Devitz and her team then observed and filmed the squirrels. Among the attributes Devitz tested were boldness, determined by whether the squirrel was vocal and active or quiet and still; exploration, based on its curiosity and interest in exploring various puzzles and structures brought by researchers to the field site; and aggression, measured by its willingness to approach and vocalize at its own reflection in a full-width mirror. The team also conducted health assessments, weighing the squirrels, taking hair and fecal samples, and determining their reproductive status. They then tagged the squirrels with ear tags sporting brightly colored pipe cleaners—a low-impact technique used by Ben Dantzer, Devitz’s adviser and an assistant professor in EEB and the Department of Psychology, for his own research on red squirrels in Canada’s Yukon Territory—and sent them on their way. The entire process from capture to release was over in about 25 minutes.
Devitz and her team are in the process of analyzing their data, but some tentative themes are beginning to emerge. Across all of their research sites, few of the squirrels exhibited major health concerns, though unsurprisingly the specimens found on the Diag tended to be larger and better fed than their woodland counterparts. The squirrels captured on campus also tended to exhibit higher levels of boldness and aggression, being more willing to approach humans for food, as well as more likely to shout and struggle upon capture. She also noticed female squirrels exhibited slightly higher aggression on average than males, something she hypothesizes could be due to having young to look after. For all these commonalities, however, individual differences remain.

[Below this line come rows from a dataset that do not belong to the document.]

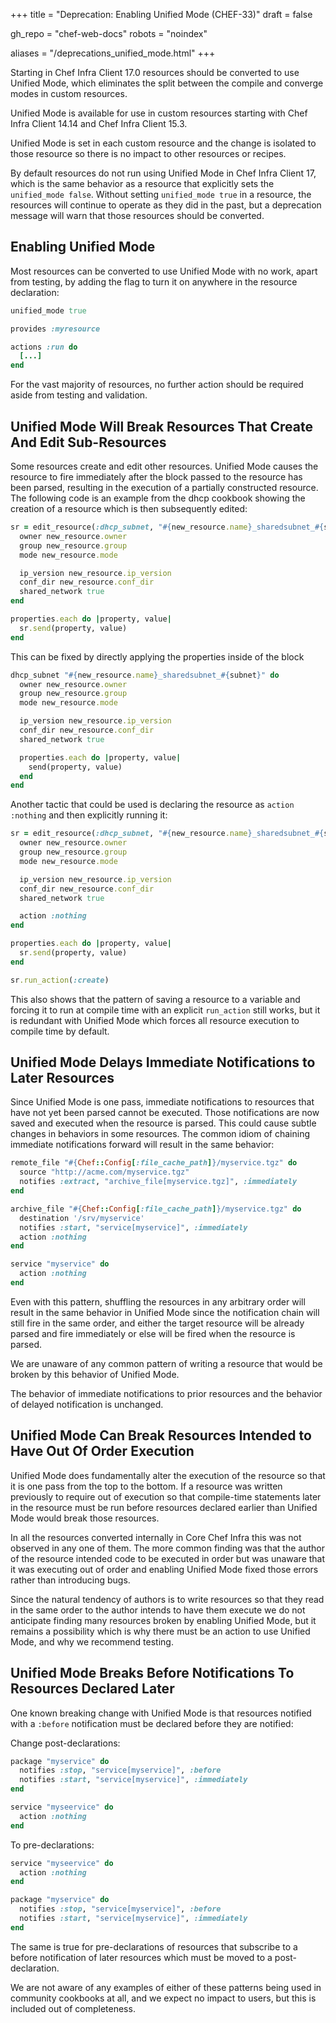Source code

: +++
title = "Deprecation: Enabling Unified Mode (CHEF-33)"
draft = false

gh_repo = "chef-web-docs"
robots = "noindex"


aliases = "/deprecations_unified_mode.html"
+++

Starting in Chef Infra Client 17.0 resources should be converted to use Unified Mode, which eliminates the split between the compile and converge modes in custom resources.

Unified Mode is available for use in custom resources starting with Chef Infra Client 14.14 and Chef Infra Client 15.3.

Unified Mode is set in each custom resource and the change is isolated to those resource so there is no impact to other resources or recipes.

By default resources do not run using Unified Mode in Chef Infra Client 17, which is the same behavior as a resource that explicitly sets the `unified_mode false`. Without setting `unified_mode true` in a resource, the resources will continue to operate as they did in the past, but a deprecation message will warn that those resources should be converted.

## Enabling Unified Mode

Most resources can be converted to use Unified Mode with no work, apart from testing, by adding the flag to turn it on anywhere in the resource declaration:

```ruby
unified_mode true

provides :myresource

actions :run do
  [...]
end
```

For the vast majority of resources, no further action should be required aside from testing and validation.

## Unified Mode Will Break Resources That Create And Edit Sub-Resources

Some resources create and edit other resources.  Unified Mode causes the resource to fire immediately after the
block passed to the resource has been parsed, resulting in the execution of a partially constructed resource.
The following code is an example from the dhcp cookbook showing the creation of a resource which is then
subsequently edited:

```ruby
sr = edit_resource(:dhcp_subnet, "#{new_resource.name}_sharedsubnet_#{subnet}") do
  owner new_resource.owner
  group new_resource.group
  mode new_resource.mode

  ip_version new_resource.ip_version
  conf_dir new_resource.conf_dir
  shared_network true
end

properties.each do |property, value|
  sr.send(property, value)
end
```

This can be fixed by directly applying the properties inside of the block

```ruby
dhcp_subnet "#{new_resource.name}_sharedsubnet_#{subnet}" do
  owner new_resource.owner
  group new_resource.group
  mode new_resource.mode

  ip_version new_resource.ip_version
  conf_dir new_resource.conf_dir
  shared_network true

  properties.each do |property, value|
    send(property, value)
  end
end
```

Another tactic that could be used is declaring the resource as `action :nothing` and then explicitly running it:

```ruby
sr = edit_resource(:dhcp_subnet, "#{new_resource.name}_sharedsubnet_#{subnet}") do
  owner new_resource.owner
  group new_resource.group
  mode new_resource.mode

  ip_version new_resource.ip_version
  conf_dir new_resource.conf_dir
  shared_network true

  action :nothing
end

properties.each do |property, value|
  sr.send(property, value)
end

sr.run_action(:create)
```

This also shows that the pattern of saving a resource to a variable and forcing it to run at compile time with an explicit `run_action` still
works, but it is redundant with Unified Mode which forces all resource execution to compile time by default.

## Unified Mode Delays Immediate Notifications to Later Resources

Since Unified Mode is one pass, immediate notifications to resources that have not yet been parsed cannot be executed. Those notifications are now saved and executed when the resource is parsed. This could cause subtle changes in behaviors in some resources. The common idiom of chaining immediate notifications forward will result in the same behavior:

```ruby
remote_file "#{Chef::Config[:file_cache_path]}/myservice.tgz" do
  source "http://acme.com/myservice.tgz"
  notifies :extract, "archive_file[myservice.tgz]", :immediately
end

archive_file "#{Chef::Config[:file_cache_path]}/myservice.tgz" do
  destination '/srv/myservice'
  notifies :start, "service[myservice]", :immediately
  action :nothing
end

service "myservice" do
  action :nothing
end
```

Even with this pattern, shuffling the resources in any arbitrary order will result in the same behavior in Unified Mode since the notification chain will still fire in the same order, and either the target resource will be already parsed and fire immediately or else will be fired when the resource is parsed.

We are unaware of any common pattern of writing a resource that would be broken by this behavior of Unified Mode.

The behavior of immediate notifications to prior resources and the behavior of delayed notification is unchanged.

## Unified Mode Can Break Resources Intended to Have Out Of Order Execution

Unified Mode does fundamentally alter the execution of the resource so that it is one pass from the top to the bottom. If a resource was written previously to require out of execution so that compile-time statements later in the resource must be run before resources declared earlier than Unified Mode would break those resources.

In all the resources converted internally in Core Chef Infra this was not observed in any one of them. The more common finding was that the author of the resource intended code to be executed in order but was unaware that it was executing out of order and enabling Unified Mode fixed those errors rather than introducing bugs.

Since the natural tendency of authors is to write resources so that they read in the same order to the author intends to have them execute we do not anticipate finding many resources broken by enabling Unified Mode, but it remains a possibility which is why there must be an action to use Unified Mode, and why we recommend testing.

## Unified Mode Breaks Before Notifications To Resources Declared Later

One known breaking change with Unified Mode is that resources notified with a `:before` notification must be declared before they are notified:

Change post-declarations:

```ruby
package "myservice" do
  notifies :stop, "service[myservice]", :before
  notifies :start, "service[myservice]", :immediately
end

service "myseervice" do
  action :nothing
end
```

To pre-declarations:

```ruby
service "myseervice" do
  action :nothing
end

package "myservice" do
  notifies :stop, "service[myservice]", :before
  notifies :start, "service[myservice]", :immediately
end
```

The same is true for pre-declarations of resources that subscribe to a before notification of later resources which must be moved to a post-declaration.

We are not aware of any examples of either of these patterns being used in community cookbooks at all, and we expect no impact to users, but this is included out of completeness.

“At each site, we’d see some really energetic squirrels bouncing around the trial box, while others just chilled,” Devitz says. “They’re a lot of fun to work with, and getting to see the full range of their behaviors hands-on was a neat experience.”

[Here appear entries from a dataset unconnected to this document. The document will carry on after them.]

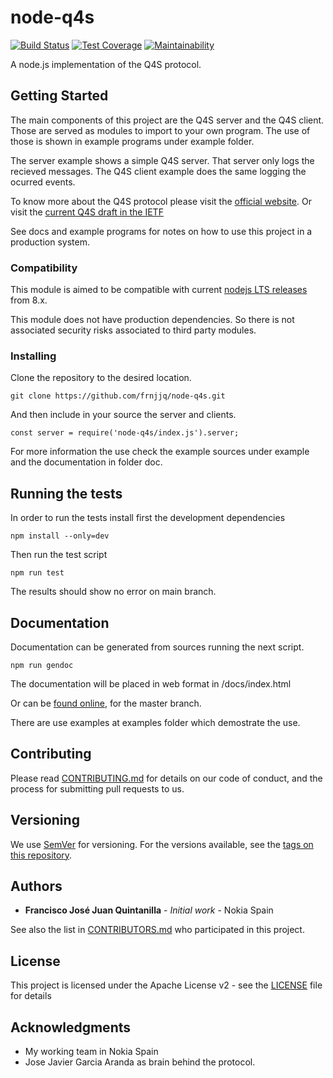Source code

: # node-q4s

[![Build Status](https://travis-ci.org/frnjjq/node-q4s.svg?branch=master)](https://travis-ci.org/frnjjq/node-q4s) [![Test Coverage](https://api.codeclimate.com/v1/badges/815c07569b06770c5dc9/test_coverage)](https://codeclimate.com/github/frnjjq/node-q4s/test_coverage) [![Maintainability](https://api.codeclimate.com/v1/badges/815c07569b06770c5dc9/maintainability)](https://codeclimate.com/github/frnjjq/node-q4s/maintainability)

A node.js implementation of the Q4S protocol.

## Getting Started

The main components of this project are the Q4S server and the Q4S client. Those are served as modules to import to your own program. The use of those is shown in example programs under example folder. 

The server example shows a simple Q4S server. That server only logs the recieved messages. The Q4S client example does the same logging the ocurred events.

To know more about the Q4S protocol please visit the [official website](https://q4sprotocol.wordpress.com/). Or visit the [current Q4S draft in the IETF](https://datatracker.ietf.org/doc/draft-aranda-dispatch-q4s/)

See docs and example programs for notes on how to use this project in a production system.

### Compatibility

This module is aimed to be compatible with current [nodejs LTS releases](https://github.com/nodejs/Release) from 8.x.

This module does not have production dependencies. So there is not associated security risks associated to third party modules.

### Installing

Clone the repository to the desired location.
```
git clone https://github.com/frnjjq/node-q4s.git
```

And then include in your source the server and clients.

```
const server = require('node-q4s/index.js').server;
```

For more information the use check the example sources under example and the documentation in folder doc. 

## Running the tests

In order to run the tests install first the development dependencies
```
npm install --only=dev
```
Then run the test script
```
npm run test
```
The results should show no error on main branch.

## Documentation

Documentation can be generated from sources running the next script.
```
npm run gendoc
```
The documentation will be placed in web format in /docs/index.html

Or can be [found online](https://frnjjq.github.io/node-q4s/), for the master branch.

There are use examples at examples folder which demostrate the use.

## Contributing

Please read [CONTRIBUTING.md](https://github.com/frnjjq/node-q4s/blob/master/CONTRIBUTING.md) for details on our code of conduct, and the process for submitting pull requests to us.

## Versioning

We use [SemVer](http://semver.org/) for versioning. For the versions available, see the [tags on this repository](https://github.com/frnjjq/node-q4s/tags). 

## Authors

* **Francisco José Juan Quintanilla** - *Initial work* - Nokia Spain

See also the list in [CONTRIBUTORS.md](https://github.com/frnjjq/node-q4s/blob/master/CONTRIBUTORS.md) who participated in this project.

## License

This project is licensed under the Apache License v2 - see the [LICENSE](https://github.com/frnjjq/node-q4s/blob/master/LICENSE) file for details

## Acknowledgments

* My working team in Nokia Spain
* Jose Javier Garcia Aranda as brain behind the protocol.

An added benefit of conducting research in urban spaces were the ample opportunities it allowed to interact with an interested public.
“We were often working in public parks, and that meant we got to interact with people for much of the time,” Devitz says. “Talking science with people, especially kids, is really fun. Squirrels are such charismatic, unique animals, and people always want to see what they’re up to. It’s one of my favorite parts about doing urban fieldwork.”
Devitz hopes to ultimately compile her findings into an urban behavioral syndrome that explains how the pressures unique to the urban environment shape animal behavior.
“In the urban environment there are, relatively speaking, evolutionarily new stressors,” Devitz explains. “Humans, cars, dogs, artificial light, trash, food waste, these are all distinct to the built environment, and we want to see how, and to what extent, they may be altering the behavior and personalities of the animals we share it with.”
How Rackham Helps
Devitz received a Rackham Conference Travel Grant, enabling her to attend the Society for Integrative and Comparative Biology conference in Tampa Bay, Florida in January 2019. She has participated in multiple Rackham programs and workshops, including Bridges to the Doctorate, aimed at supporting students during their master’s degrees and helping them successfully transition to Ph.D. programs, as well as the Write-Together workshop series.
“I try and do events as often as I can,” Devitz says. “They’ve been helpful, and I’ve had a really good experience with them.”